Local Markup

John Cowan cowan at locke.ccil.org
Thu Aug 13 23:19:25 BST 1998


The following is put forth for comments.

1.  Abstract

This document describes a local markup facility for XML.  This serves
some of the purposes of SGML short references, but can be layered over
XML parsing rather than integrated into it.  By declaring appropriate
processing instructions, character data within selected elements
with mixed content can be effectively turned into element content.
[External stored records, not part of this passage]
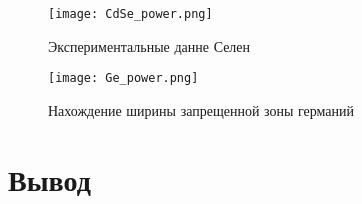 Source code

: \documentclass[a4paper, 14pt]{article}
\begin{document}
\begin{figure}[htbp]
    \centering
    \texttt{[image: CdSe\_power.png]}


    \caption{Экспериментальные данне Селен}
    \label{fig:pow1}
\end{figure}

\begin{figure}[htbp]
    \centering
    \texttt{[image: Ge\_power.png]}
    

    \caption{Нахождение ширины запрещенной зоны германий}
    \label{fig:pow2}
\end{figure}

\newpage
\section*{\textcolor{header}{Вывод}}
\end{document}
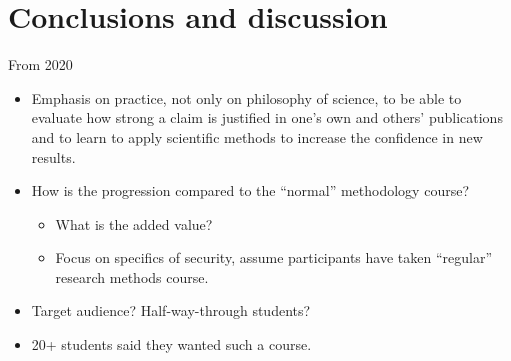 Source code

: \section{Conclusions and discussion}

\begin{frame}
  \begin{block}{From 2020}
    \begin{itemize}
      \item<+> Emphasis on practice, not only on philosophy of science, to be 
        able to evaluate how strong a claim is justified in one's own and 
        others' publications and to learn to apply scientific methods to 
        increase the confidence in new results.

      \item<+> How is the progression compared to the \enquote{normal} 
        methodology  course?
        \begin{itemize}
          \item What is the added value?
          \item Focus on specifics of security, assume participants have taken 
            \enquote{regular} research methods course.
        \end{itemize}

      \item<+> Target audience? Half-way-through students?

      \item<+> 20+ students said they wanted such a course.
    \end{itemize}
  \end{block}
\end{frame}

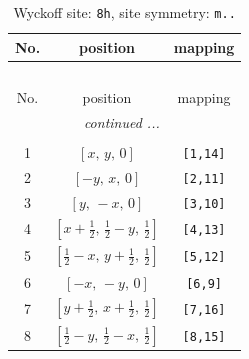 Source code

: \documentclass[fleqn,8pt]{jsarticle}
\begin{document}
\begin{longtable}{ccc}
\caption{Wyckoff site: {\tt 8h}, site symmetry: {\tt m..}}
 \\
 \hline \hline
No. & position & mapping \\ \hline \endfirsthead

\multicolumn{2}{l}{\tablename\ \thetable{}} \\
 \hline \hline
No. & position & mapping \\ \hline \endhead

 \hline \hline
\multicolumn{2}{r}{\footnotesize\it continued ...} \\ \endfoot

 \hline \hline
\multicolumn{2}{r}{} \\ \endlastfoot

1 & $\left[ x,\, y,\, 0 \right]$ & {\tt [1,14]} \\ \hline
2 & $\left[ - y,\, x,\, 0 \right]$ & {\tt [2,11]} \\ \hline
3 & $\left[ y,\, - x,\, 0 \right]$ & {\tt [3,10]} \\ \hline
4 & $\left[ x + \frac{1}{2},\, \frac{1}{2} - y,\, \frac{1}{2} \right]$ & {\tt [4,13]} \\ \hline
5 & $\left[ \frac{1}{2} - x,\, y + \frac{1}{2},\, \frac{1}{2} \right]$ & {\tt [5,12]} \\ \hline
6 & $\left[ - x,\, - y,\, 0 \right]$ & {\tt [6,9]} \\ \hline
7 & $\left[ y + \frac{1}{2},\, x + \frac{1}{2},\, \frac{1}{2} \right]$ & {\tt [7,16]} \\ \hline
8 & $\left[ \frac{1}{2} - y,\, \frac{1}{2} - x,\, \frac{1}{2} \right]$ & {\tt [8,15]} \\
\end{longtable}
\renewcommand{\arraystretch}{1.2}
\end{document}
Terms not defined here are as in the XML Recommendation.

2. Motivating Example

A DATE element may appear in an XML document with #PCDATA content
containing an ISO 8601 date, as follows:

	<DATE>1998-08-13T14:15:16</DATE>

A conformant local markup processor, given appropriate PIs, can
process this as if it were:

	<DATE>1998<D/>08<D/>13<T/>14<C/>15<C/>16</DATE>

where the dashes have been turned into empty D elements, the T
separating time and date (a feature of ISO 8601) has been turned
into an empty T element, and the colons into empty C elements.
In this way, the application reading this data can allow the XML
parser to be the only parser, rather than having a separate date
parser behind the XML parser.

One possible set of relevant PIs are:

	<? LM-DEF char="-" group="ISO8601" element="D" ?>
	<? LM-DEF char="T" group="ISO8601" element="T" ?>
	<? LM-DEF char=":" group="ISO8601" element="C" ?>
	<? LM-USE element="DATE" group="ISO8601" ?>

The above interpretation, though much more useful than the raw
character data, does not take into account the existence of
hierarchical information.  This document, therefore, also provides
a way to make the interpretation come out as follows:

	<DATE>
	  <SEGMENT>
	    <PART>1998</PART>
	    <PART>08</PART>
	    <PART>13</PART>
	  </SEGMENT>
	  <SEGMENT>
	    <PART>14</PART>
	    <PART>15</PART>
	    <PART>16</PART>
	  </SEGMENT>
	</DATE>

(The indentation is shown here for clarity only.)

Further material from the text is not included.